Which lines of the entries contain the string "各大论坛平台都有人劝着等调查结果"? Copy each of them.

(Document images with source code)
Start of Block
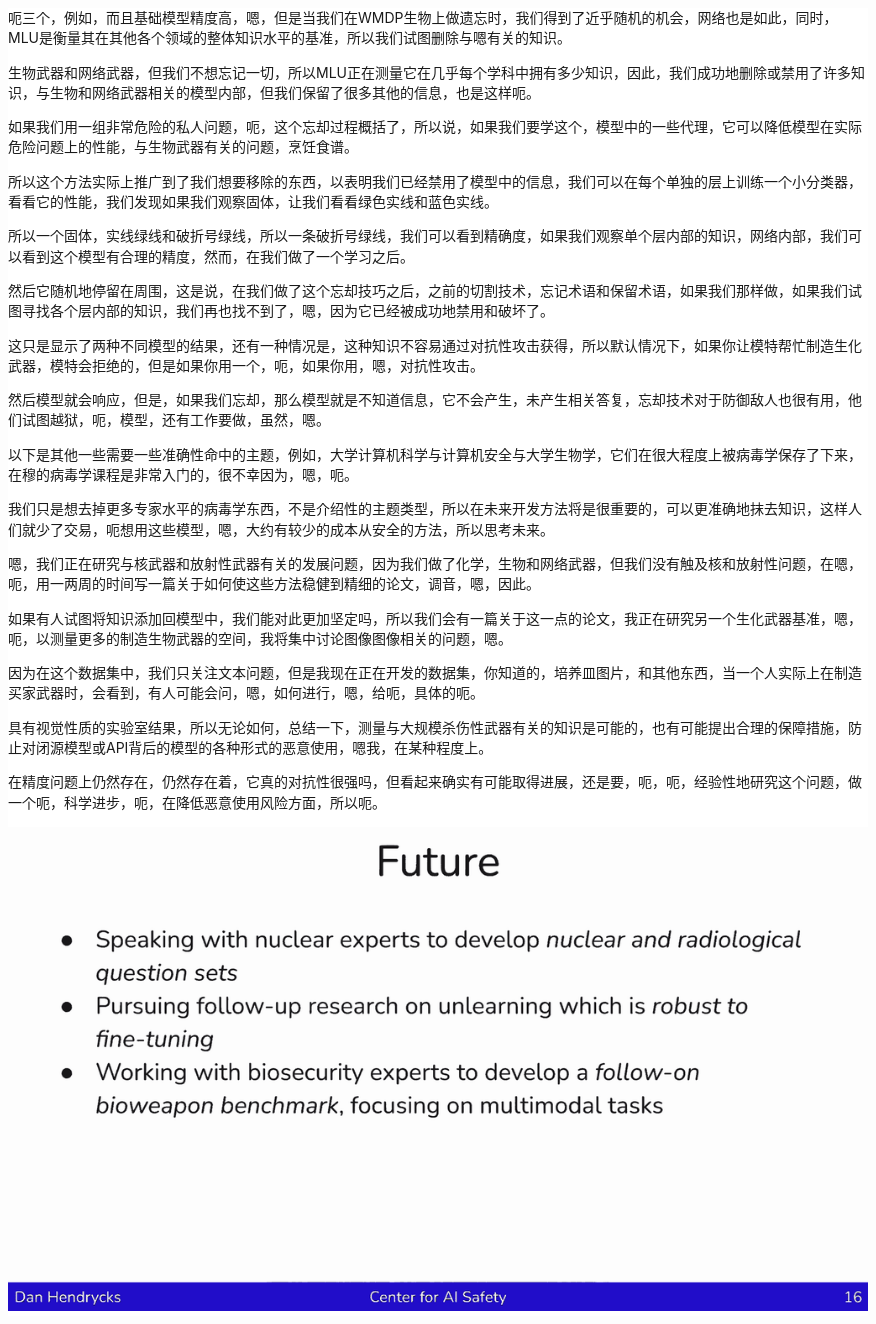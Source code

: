 呃三个，例如，而且基础模型精度高，嗯，但是当我们在WMDP生物上做遗忘时，我们得到了近乎随机的机会，网络也是如此，同时，MLU是衡量其在其他各个领域的整体知识水平的基准，所以我们试图删除与嗯有关的知识。

生物武器和网络武器，但我们不想忘记一切，所以MLU正在测量它在几乎每个学科中拥有多少知识，因此，我们成功地删除或禁用了许多知识，与生物和网络武器相关的模型内部，但我们保留了很多其他的信息，也是这样呃。

如果我们用一组非常危险的私人问题，呃，这个忘却过程概括了，所以说，如果我们要学这个，模型中的一些代理，它可以降低模型在实际危险问题上的性能，与生物武器有关的问题，烹饪食谱。

所以这个方法实际上推广到了我们想要移除的东西，以表明我们已经禁用了模型中的信息，我们可以在每个单独的层上训练一个小分类器，看看它的性能，我们发现如果我们观察固体，让我们看看绿色实线和蓝色实线。

所以一个固体，实线绿线和破折号绿线，所以一条破折号绿线，我们可以看到精确度，如果我们观察单个层内部的知识，网络内部，我们可以看到这个模型有合理的精度，然而，在我们做了一个学习之后。

然后它随机地停留在周围，这是说，在我们做了这个忘却技巧之后，之前的切割技术，忘记术语和保留术语，如果我们那样做，如果我们试图寻找各个层内部的知识，我们再也找不到了，嗯，因为它已经被成功地禁用和破坏了。

这只是显示了两种不同模型的结果，还有一种情况是，这种知识不容易通过对抗性攻击获得，所以默认情况下，如果你让模特帮忙制造生化武器，模特会拒绝的，但是如果你用一个，呃，如果你用，嗯，对抗性攻击。

然后模型就会响应，但是，如果我们忘却，那么模型就是不知道信息，它不会产生，未产生相关答复，忘却技术对于防御敌人也很有用，他们试图越狱，呃，模型，还有工作要做，虽然，嗯。

以下是其他一些需要一些准确性命中的主题，例如，大学计算机科学与计算机安全与大学生物学，它们在很大程度上被病毒学保存了下来，在穆的病毒学课程是非常入门的，很不幸因为，嗯，呃。

我们只是想去掉更多专家水平的病毒学东西，不是介绍性的主题类型，所以在未来开发方法将是很重要的，可以更准确地抹去知识，这样人们就少了交易，呃想用这些模型，嗯，大约有较少的成本从安全的方法，所以思考未来。

嗯，我们正在研究与核武器和放射性武器有关的发展问题，因为我们做了化学，生物和网络武器，但我们没有触及核和放射性问题，在嗯，呃，用一两周的时间写一篇关于如何使这些方法稳健到精细的论文，调音，嗯，因此。

如果有人试图将知识添加回模型中，我们能对此更加坚定吗，所以我们会有一篇关于这一点的论文，我正在研究另一个生化武器基准，嗯，呃，以测量更多的制造生物武器的空间，我将集中讨论图像图像相关的问题，嗯。

因为在这个数据集中，我们只关注文本问题，但是我现在正在开发的数据集，你知道的，培养皿图片，和其他东西，当一个人实际上在制造买家武器时，会看到，有人可能会问，嗯，如何进行，嗯，给呃，具体的呃。

具有视觉性质的实验室结果，所以无论如何，总结一下，测量与大规模杀伤性武器有关的知识是可能的，也有可能提出合理的保障措施，防止对闭源模型或API背后的模型的各种形式的恶意使用，嗯我，在某种程度上。

在精度问题上仍然存在，仍然存在着，它真的对抗性很强吗，但看起来确实有可能取得进展，还是要，呃，呃，经验性地研究这个问题，做一个呃，科学进步，呃，在降低恶意使用风险方面，所以呃。



![](img/7b82feb947f48b6689fdac8a4a06a2f4_5.png)
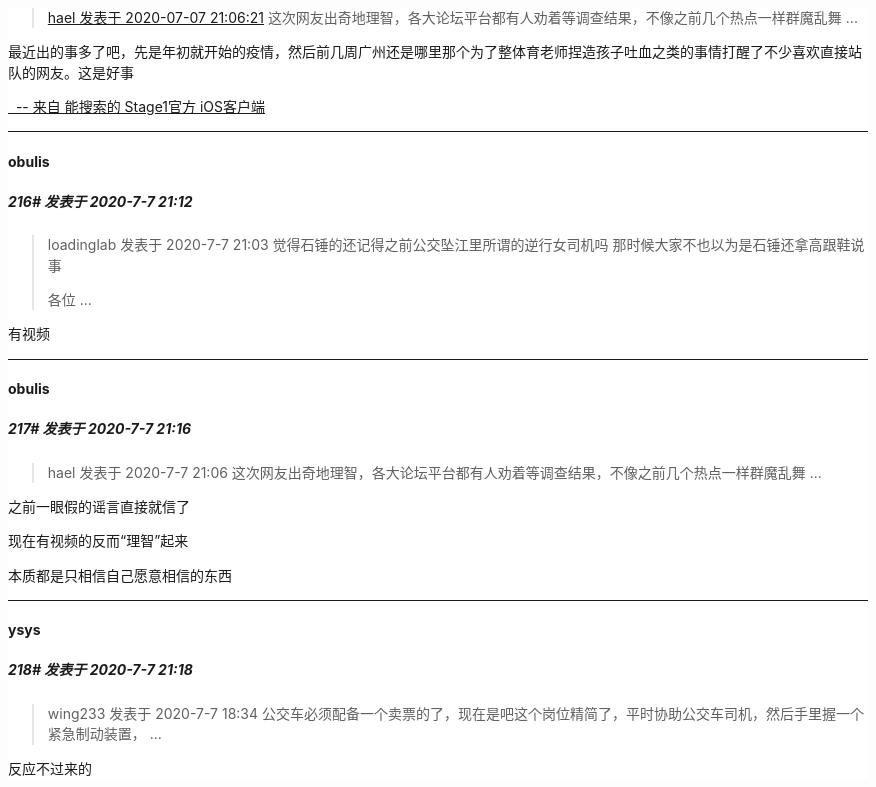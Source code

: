 <blockquote><a href="httphttps://bbs.saraba1st.com/2b/forum.php?mod=redirect&amp;goto=findpost&amp;pid=48108445&amp;ptid=1946369" target="_blank">hael 发表于 2020-07-07 21:06:21</a>
这次网友出奇地理智，各大论坛平台都有人劝着等调查结果，不像之前几个热点一样群魔乱舞 ...</blockquote>最近出的事多了吧，先是年初就开始的疫情，然后前几周广州还是哪里那个为了整体育老师捏造孩子吐血之类的事情打醒了不少喜欢直接站队的网友。这是好事

[  -- 来自 能搜索的 Stage1官方 iOS客户端](https://itunes.apple.com/fi/app/saraba1st/id1221237470?mt=8)







*****

####  obulis  
##### 216#       发表于 2020-7-7 21:12



<blockquote>loadinglab 发表于 2020-7-7 21:03
觉得石锤的还记得之前公交坠江里所谓的逆行女司机吗 那时候大家不也以为是石锤还拿高跟鞋说事

各位 ...</blockquote>
有视频







*****

####  obulis  
##### 217#       发表于 2020-7-7 21:16



<blockquote>hael 发表于 2020-7-7 21:06
这次网友出奇地理智，各大论坛平台都有人劝着等调查结果，不像之前几个热点一样群魔乱舞 ...</blockquote>
之前一眼假的谣言直接就信了

现在有视频的反而“理智”起来


本质都是只相信自己愿意相信的东西







*****

####  ysys  
##### 218#       发表于 2020-7-7 21:18



<blockquote>wing233 发表于 2020-7-7 18:34
公交车必须配备一个卖票的了，现在是吧这个岗位精简了，平时协助公交车司机，然后手里握一个紧急制动装置， ...</blockquote>
反应不过来的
End of Block
▸ Output for this exercise
这次网友出奇地理智，各大论坛平台都有人劝着等调查结果，不像之前几个热点一样群魔乱舞 ...</blockquote>最近出的事多了吧，先是年初就开始的疫情，然后前几周广州还是哪里那个为了整体育老师捏造孩子吐血之类的事情打醒了不少喜欢直接站队的网友。这是好事
这次网友出奇地理智，各大论坛平台都有人劝着等调查结果，不像之前几个热点一样群魔乱舞 ...</blockquote>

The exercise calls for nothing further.